Instructions to follow: After going through the data below, state how many lines contain "employer", and nothing else.

Plain-text document sources
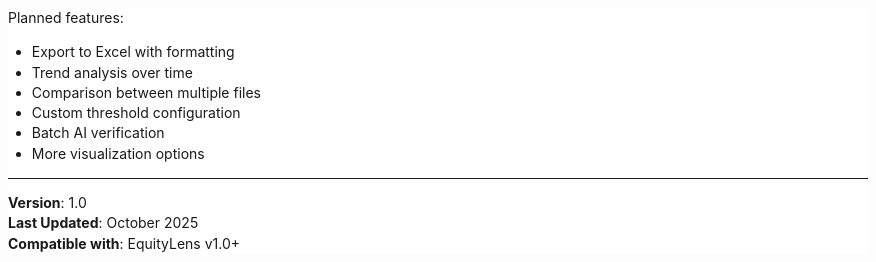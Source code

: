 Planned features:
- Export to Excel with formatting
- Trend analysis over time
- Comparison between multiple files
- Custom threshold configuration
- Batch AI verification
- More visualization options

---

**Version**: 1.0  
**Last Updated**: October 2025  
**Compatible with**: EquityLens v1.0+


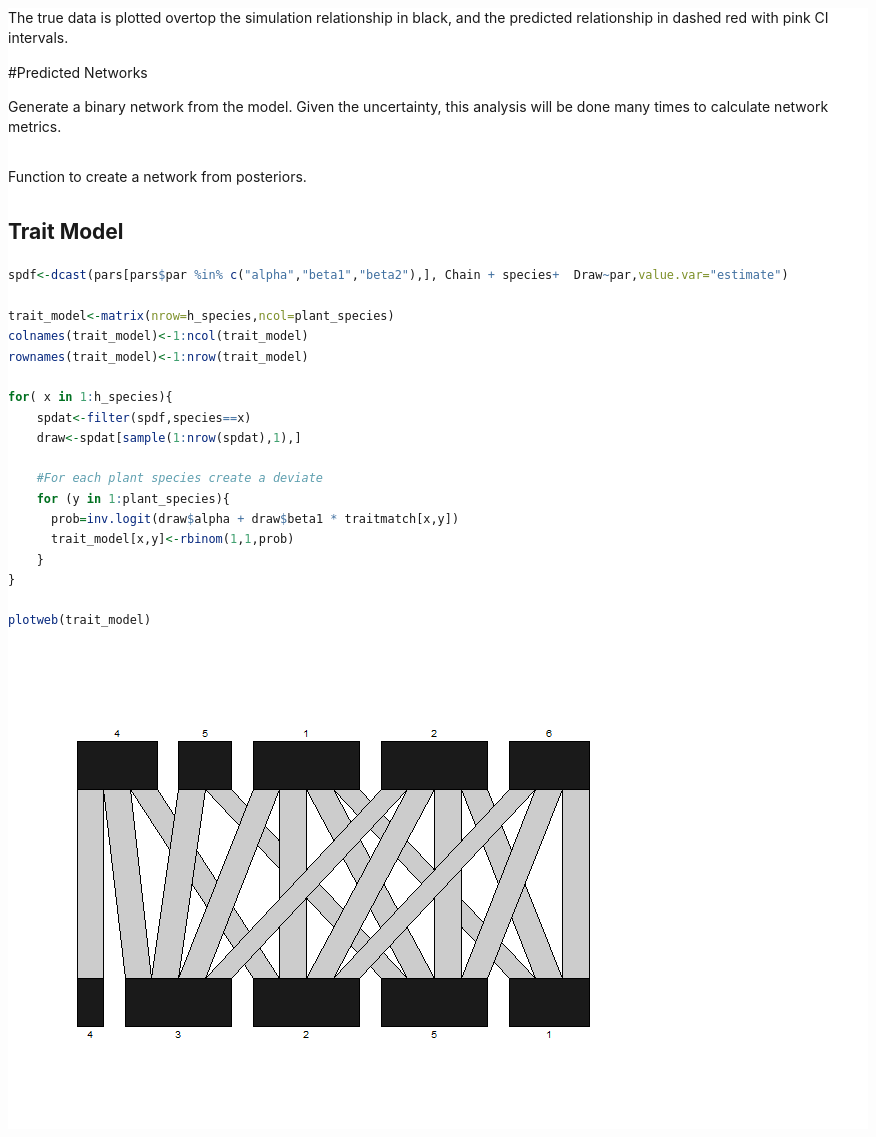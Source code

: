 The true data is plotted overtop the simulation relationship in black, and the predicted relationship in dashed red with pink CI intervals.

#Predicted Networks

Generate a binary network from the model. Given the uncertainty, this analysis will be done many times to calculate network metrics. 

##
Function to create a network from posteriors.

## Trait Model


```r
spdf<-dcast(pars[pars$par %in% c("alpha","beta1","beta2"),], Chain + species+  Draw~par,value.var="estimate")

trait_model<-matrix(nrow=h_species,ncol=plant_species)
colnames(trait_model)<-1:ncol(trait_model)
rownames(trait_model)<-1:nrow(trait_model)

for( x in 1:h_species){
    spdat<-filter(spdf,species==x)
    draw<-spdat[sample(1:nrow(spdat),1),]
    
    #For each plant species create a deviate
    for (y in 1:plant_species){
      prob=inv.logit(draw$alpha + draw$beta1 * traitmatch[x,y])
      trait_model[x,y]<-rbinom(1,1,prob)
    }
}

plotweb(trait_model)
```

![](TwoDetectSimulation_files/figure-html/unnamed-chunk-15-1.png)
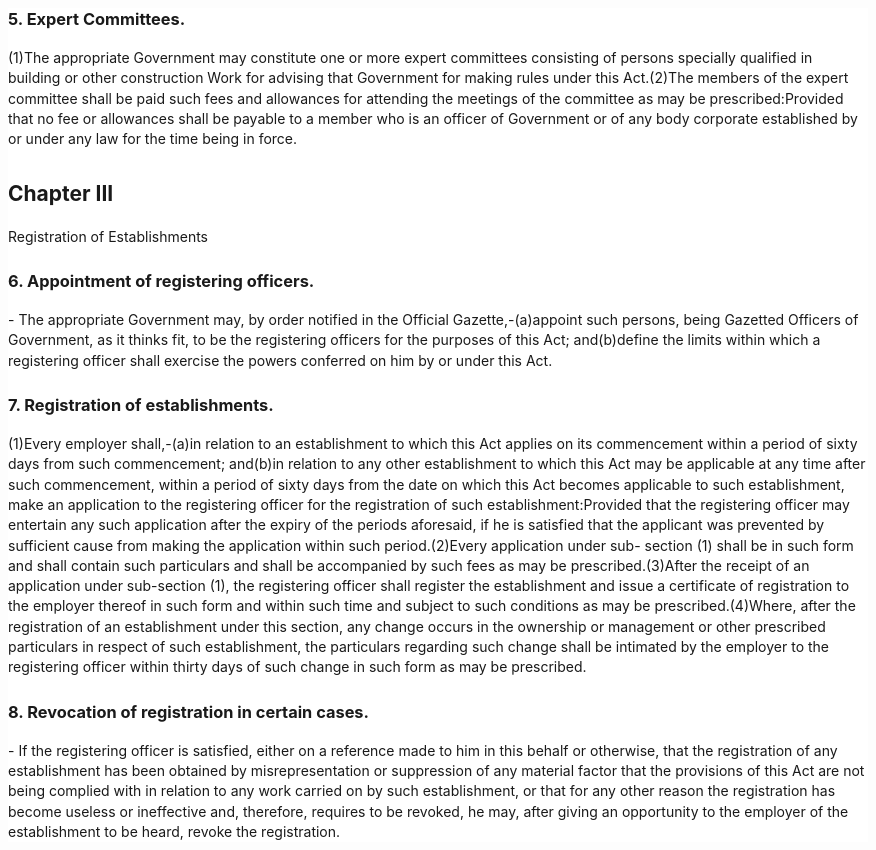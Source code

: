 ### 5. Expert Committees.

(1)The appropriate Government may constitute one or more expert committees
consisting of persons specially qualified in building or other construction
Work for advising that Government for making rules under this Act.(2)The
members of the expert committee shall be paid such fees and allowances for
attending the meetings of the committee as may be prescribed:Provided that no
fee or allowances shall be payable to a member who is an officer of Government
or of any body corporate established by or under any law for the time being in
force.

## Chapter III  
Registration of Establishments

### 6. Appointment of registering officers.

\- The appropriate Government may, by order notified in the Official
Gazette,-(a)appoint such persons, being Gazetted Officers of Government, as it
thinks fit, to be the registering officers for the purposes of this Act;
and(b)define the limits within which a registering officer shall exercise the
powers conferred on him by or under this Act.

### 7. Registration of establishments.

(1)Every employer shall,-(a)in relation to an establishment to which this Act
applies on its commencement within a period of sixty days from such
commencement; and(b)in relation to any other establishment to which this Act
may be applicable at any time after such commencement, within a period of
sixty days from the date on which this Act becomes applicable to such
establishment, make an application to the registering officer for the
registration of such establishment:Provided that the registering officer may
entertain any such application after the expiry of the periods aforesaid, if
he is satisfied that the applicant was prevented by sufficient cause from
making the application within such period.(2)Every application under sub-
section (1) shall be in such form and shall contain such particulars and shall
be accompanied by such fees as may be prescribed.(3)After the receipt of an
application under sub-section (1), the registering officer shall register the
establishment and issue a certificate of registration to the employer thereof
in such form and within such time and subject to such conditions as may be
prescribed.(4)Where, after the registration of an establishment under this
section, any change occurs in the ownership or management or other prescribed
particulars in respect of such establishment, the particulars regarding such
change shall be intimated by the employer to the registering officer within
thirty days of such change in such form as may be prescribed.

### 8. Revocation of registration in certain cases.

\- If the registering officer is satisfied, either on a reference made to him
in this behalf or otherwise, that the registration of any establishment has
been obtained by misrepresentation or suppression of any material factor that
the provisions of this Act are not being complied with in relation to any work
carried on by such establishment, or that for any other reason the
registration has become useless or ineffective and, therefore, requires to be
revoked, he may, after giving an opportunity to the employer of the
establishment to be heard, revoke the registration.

Written answer: 4